Given data START

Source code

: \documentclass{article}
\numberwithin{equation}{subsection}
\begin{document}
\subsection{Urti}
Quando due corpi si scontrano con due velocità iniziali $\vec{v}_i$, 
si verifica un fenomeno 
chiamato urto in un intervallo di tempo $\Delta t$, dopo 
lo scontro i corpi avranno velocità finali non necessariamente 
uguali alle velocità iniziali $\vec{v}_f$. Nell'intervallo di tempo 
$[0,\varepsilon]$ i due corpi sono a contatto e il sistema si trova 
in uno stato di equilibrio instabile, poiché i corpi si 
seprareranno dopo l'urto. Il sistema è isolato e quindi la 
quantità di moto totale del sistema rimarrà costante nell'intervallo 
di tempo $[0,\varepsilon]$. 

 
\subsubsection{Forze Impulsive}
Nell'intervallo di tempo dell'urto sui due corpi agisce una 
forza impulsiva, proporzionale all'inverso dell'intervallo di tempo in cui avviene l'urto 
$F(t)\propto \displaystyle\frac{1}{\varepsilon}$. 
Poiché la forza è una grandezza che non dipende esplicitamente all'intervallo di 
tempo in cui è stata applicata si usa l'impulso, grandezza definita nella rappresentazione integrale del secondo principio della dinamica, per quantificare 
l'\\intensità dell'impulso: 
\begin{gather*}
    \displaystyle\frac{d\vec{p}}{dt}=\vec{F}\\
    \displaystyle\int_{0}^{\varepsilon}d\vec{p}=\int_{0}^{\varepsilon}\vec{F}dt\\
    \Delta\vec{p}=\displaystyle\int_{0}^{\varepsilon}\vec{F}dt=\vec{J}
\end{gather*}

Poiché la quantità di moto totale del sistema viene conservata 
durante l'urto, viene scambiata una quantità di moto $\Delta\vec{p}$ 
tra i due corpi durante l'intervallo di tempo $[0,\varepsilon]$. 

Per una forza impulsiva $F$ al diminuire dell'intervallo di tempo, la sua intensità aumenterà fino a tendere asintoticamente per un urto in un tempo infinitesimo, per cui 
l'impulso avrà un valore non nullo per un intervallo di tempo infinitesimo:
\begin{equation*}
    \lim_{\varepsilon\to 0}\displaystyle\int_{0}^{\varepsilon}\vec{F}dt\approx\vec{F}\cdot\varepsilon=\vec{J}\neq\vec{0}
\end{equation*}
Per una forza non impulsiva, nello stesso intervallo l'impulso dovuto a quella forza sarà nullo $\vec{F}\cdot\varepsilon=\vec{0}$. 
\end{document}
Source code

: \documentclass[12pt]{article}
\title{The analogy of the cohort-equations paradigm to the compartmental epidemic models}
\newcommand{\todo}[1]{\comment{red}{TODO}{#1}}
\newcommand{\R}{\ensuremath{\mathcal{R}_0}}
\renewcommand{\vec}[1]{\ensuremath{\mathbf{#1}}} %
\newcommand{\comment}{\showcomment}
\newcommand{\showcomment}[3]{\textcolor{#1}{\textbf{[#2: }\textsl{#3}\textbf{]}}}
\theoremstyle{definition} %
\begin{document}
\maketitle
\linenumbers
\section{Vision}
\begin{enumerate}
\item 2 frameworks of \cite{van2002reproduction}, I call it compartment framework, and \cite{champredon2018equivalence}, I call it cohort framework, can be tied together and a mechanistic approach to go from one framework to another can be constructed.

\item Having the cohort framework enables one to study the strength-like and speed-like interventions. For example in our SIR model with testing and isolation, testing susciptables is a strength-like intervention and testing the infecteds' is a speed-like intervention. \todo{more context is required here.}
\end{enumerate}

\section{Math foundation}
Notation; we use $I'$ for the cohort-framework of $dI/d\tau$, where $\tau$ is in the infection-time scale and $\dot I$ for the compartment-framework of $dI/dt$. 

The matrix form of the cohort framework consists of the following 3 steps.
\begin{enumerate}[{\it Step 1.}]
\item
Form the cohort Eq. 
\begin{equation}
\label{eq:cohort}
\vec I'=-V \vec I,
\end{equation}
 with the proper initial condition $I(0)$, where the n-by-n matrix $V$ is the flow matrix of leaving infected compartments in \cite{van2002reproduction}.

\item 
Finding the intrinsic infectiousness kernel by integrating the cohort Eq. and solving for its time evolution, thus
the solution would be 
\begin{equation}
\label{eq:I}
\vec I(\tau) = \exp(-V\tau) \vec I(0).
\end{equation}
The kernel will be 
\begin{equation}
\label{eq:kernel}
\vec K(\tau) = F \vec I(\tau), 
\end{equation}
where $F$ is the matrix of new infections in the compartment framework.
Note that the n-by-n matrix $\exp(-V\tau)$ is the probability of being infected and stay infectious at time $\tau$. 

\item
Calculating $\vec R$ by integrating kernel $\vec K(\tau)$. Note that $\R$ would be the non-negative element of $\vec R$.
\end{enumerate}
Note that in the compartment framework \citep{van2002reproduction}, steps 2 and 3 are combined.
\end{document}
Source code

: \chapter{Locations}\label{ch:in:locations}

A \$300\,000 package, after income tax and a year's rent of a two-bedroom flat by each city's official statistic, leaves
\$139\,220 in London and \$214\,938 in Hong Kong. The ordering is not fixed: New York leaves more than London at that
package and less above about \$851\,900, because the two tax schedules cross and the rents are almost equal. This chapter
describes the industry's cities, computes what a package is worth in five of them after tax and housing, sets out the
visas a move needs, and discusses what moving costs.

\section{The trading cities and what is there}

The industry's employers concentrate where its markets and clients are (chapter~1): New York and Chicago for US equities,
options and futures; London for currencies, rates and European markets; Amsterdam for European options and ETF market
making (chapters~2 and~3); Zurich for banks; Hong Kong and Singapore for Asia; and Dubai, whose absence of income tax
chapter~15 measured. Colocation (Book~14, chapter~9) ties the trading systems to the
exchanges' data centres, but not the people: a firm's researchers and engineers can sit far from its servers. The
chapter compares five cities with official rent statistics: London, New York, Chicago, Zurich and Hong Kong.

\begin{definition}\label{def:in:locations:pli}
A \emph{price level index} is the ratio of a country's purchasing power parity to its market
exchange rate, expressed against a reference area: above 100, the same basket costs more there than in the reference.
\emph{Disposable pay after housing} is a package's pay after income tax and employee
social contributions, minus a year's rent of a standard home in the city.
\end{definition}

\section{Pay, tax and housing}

Given data END

--- Task objective ---
Would you please copy exactly the part of the entries above that begins at the line containing "to its market" and ends at the line containing "tax and employee", both lines included?

--- Answer for this exercise ---
A \emph{price level index} is the ratio of a country's purchasing power parity to its market
exchange rate, expressed against a reference area: above 100, the same basket costs more there than in the reference.
\emph{Disposable pay after housing} is a package's pay after income tax and employee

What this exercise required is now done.